GOAL OF THE EXERCISE:
Word for word, repeat the lines of the records from the first line up to and including the line that contains "combination to combat", passing over any pictures.

(Items from a data source)
—————

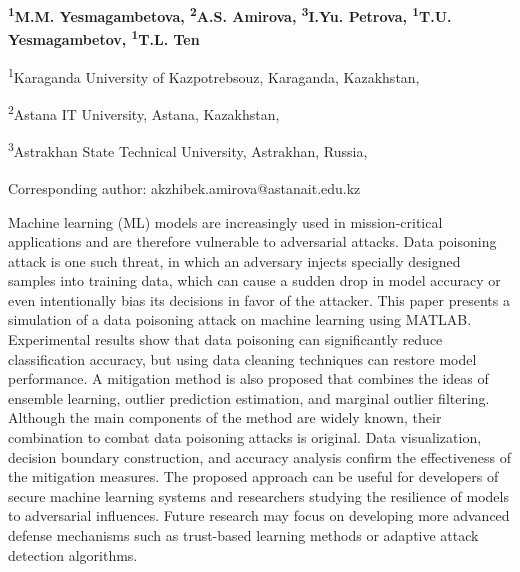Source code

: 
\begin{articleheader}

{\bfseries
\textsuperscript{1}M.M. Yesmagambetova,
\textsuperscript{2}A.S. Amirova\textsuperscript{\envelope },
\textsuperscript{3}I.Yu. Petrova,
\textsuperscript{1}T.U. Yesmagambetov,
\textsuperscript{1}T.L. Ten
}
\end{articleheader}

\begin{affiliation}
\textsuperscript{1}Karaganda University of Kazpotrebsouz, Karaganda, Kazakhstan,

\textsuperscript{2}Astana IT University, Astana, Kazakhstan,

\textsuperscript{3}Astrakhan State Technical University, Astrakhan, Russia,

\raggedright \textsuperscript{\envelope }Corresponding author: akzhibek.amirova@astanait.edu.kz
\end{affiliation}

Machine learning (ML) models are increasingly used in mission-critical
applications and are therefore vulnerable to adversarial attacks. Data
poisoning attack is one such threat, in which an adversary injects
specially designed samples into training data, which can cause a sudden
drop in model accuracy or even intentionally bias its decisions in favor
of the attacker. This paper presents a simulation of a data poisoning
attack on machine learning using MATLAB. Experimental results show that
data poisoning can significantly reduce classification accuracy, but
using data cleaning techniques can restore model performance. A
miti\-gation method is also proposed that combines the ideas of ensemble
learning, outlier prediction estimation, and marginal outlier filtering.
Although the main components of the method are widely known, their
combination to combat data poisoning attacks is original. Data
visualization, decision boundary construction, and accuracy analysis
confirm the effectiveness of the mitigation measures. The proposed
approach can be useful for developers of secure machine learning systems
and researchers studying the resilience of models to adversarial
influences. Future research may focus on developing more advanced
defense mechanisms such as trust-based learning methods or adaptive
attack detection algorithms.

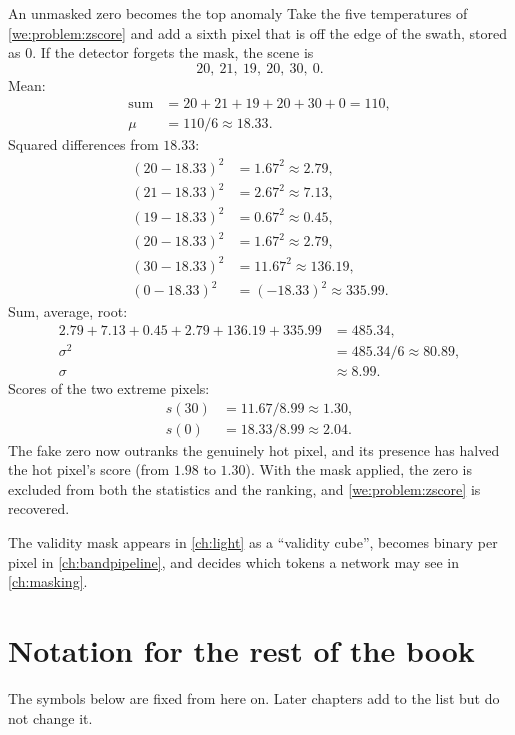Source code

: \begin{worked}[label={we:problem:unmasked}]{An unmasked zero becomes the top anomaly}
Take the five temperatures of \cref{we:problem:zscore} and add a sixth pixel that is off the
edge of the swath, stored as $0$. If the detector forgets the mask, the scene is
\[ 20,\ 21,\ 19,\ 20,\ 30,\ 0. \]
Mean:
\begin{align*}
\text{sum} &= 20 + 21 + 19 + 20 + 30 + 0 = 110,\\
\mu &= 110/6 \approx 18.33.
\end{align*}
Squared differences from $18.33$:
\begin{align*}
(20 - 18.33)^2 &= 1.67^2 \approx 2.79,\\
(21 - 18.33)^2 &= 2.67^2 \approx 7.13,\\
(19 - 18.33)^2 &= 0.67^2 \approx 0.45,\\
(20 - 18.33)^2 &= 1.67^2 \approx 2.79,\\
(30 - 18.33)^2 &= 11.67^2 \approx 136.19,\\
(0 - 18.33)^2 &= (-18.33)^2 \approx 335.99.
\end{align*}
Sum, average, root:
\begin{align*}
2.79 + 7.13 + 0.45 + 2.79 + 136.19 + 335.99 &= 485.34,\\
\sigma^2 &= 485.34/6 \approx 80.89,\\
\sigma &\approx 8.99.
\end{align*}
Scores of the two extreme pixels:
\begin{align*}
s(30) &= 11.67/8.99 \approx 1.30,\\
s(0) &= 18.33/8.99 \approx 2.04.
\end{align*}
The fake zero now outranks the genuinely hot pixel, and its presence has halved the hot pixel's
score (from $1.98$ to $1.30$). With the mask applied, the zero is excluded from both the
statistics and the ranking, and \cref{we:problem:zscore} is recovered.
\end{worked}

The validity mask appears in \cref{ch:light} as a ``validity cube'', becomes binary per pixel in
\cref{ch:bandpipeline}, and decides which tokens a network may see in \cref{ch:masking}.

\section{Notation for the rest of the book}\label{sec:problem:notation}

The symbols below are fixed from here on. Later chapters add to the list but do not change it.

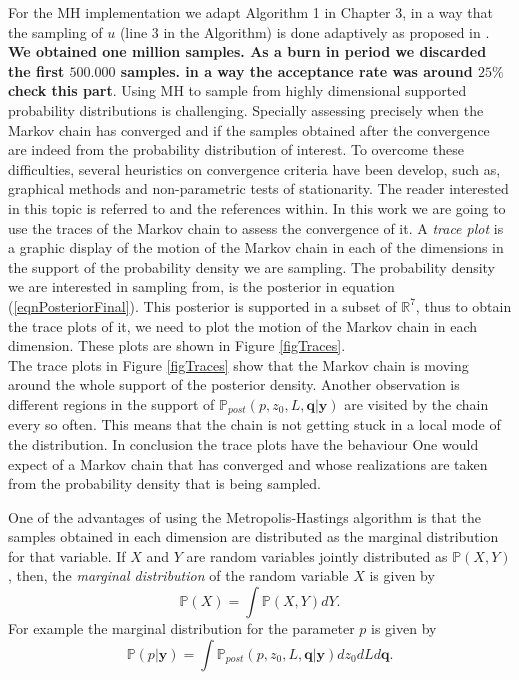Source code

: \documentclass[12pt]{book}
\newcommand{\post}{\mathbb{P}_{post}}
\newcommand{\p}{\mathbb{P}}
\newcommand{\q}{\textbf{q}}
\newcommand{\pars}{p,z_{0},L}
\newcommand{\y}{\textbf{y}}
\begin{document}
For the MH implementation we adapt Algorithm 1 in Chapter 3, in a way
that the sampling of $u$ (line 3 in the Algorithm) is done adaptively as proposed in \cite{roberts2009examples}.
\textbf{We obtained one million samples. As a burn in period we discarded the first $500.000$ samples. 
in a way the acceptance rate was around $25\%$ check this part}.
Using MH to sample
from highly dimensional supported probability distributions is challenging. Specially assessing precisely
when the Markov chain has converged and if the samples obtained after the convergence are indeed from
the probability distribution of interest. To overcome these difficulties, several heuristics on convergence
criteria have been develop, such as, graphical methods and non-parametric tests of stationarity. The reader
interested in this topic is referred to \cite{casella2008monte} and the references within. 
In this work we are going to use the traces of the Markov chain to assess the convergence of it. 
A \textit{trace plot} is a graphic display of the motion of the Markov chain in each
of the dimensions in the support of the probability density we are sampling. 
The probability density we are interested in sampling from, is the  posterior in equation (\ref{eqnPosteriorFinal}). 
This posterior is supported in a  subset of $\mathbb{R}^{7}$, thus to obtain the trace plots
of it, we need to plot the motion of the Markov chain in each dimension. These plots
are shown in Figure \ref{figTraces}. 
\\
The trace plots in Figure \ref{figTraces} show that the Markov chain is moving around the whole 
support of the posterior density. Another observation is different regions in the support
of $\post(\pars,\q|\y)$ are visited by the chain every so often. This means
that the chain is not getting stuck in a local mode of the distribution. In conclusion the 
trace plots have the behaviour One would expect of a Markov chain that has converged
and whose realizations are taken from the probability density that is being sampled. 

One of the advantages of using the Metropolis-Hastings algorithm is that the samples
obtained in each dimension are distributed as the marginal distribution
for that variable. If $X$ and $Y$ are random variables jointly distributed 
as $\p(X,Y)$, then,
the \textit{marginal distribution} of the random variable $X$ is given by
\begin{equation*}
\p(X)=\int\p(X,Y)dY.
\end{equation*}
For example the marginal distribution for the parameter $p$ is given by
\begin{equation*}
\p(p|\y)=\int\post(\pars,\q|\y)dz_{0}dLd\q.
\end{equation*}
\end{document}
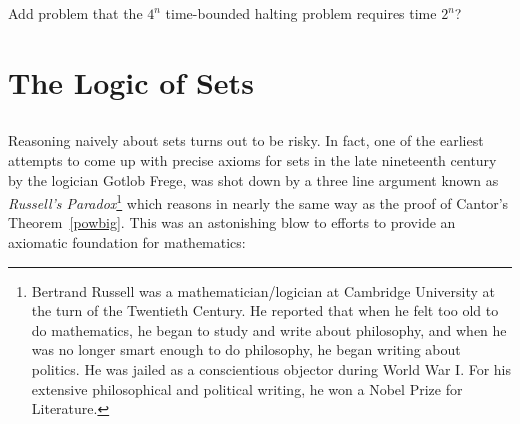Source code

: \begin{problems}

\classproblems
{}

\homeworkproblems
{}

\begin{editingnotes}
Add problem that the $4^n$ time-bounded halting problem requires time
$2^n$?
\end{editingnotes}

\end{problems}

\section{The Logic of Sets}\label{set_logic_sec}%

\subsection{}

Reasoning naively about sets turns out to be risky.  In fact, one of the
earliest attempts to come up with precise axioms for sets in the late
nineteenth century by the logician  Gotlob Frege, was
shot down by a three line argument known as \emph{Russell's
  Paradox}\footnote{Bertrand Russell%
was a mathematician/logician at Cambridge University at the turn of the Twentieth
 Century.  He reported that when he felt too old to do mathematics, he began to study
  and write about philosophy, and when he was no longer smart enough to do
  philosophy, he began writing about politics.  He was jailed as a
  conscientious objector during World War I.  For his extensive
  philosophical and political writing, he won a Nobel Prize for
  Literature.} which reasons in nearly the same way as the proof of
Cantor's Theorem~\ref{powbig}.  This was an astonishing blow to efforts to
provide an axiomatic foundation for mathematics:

—————

WORKED SOLUTION:
Source code

: 
\begin{articleheader}

{\bfseries
\textsuperscript{1}M.M. Yesmagambetova,
\textsuperscript{2}A.S. Amirova\textsuperscript{\envelope },
\textsuperscript{3}I.Yu. Petrova,
\textsuperscript{1}T.U. Yesmagambetov,
\textsuperscript{1}T.L. Ten
}
\end{articleheader}

\begin{affiliation}
\textsuperscript{1}Karaganda University of Kazpotrebsouz, Karaganda, Kazakhstan,

\textsuperscript{2}Astana IT University, Astana, Kazakhstan,

\textsuperscript{3}Astrakhan State Technical University, Astrakhan, Russia,

\raggedright \textsuperscript{\envelope }Corresponding author: akzhibek.amirova@astanait.edu.kz
\end{affiliation}

Machine learning (ML) models are increasingly used in mission-critical
applications and are therefore vulnerable to adversarial attacks. Data
poisoning attack is one such threat, in which an adversary injects
specially designed samples into training data, which can cause a sudden
drop in model accuracy or even intentionally bias its decisions in favor
of the attacker. This paper presents a simulation of a data poisoning
attack on machine learning using MATLAB. Experimental results show that
data poisoning can significantly reduce classification accuracy, but
using data cleaning techniques can restore model performance. A
miti\-gation method is also proposed that combines the ideas of ensemble
learning, outlier prediction estimation, and marginal outlier filtering.
Although the main components of the method are widely known, their
combination to combat data poisoning attacks is original. Data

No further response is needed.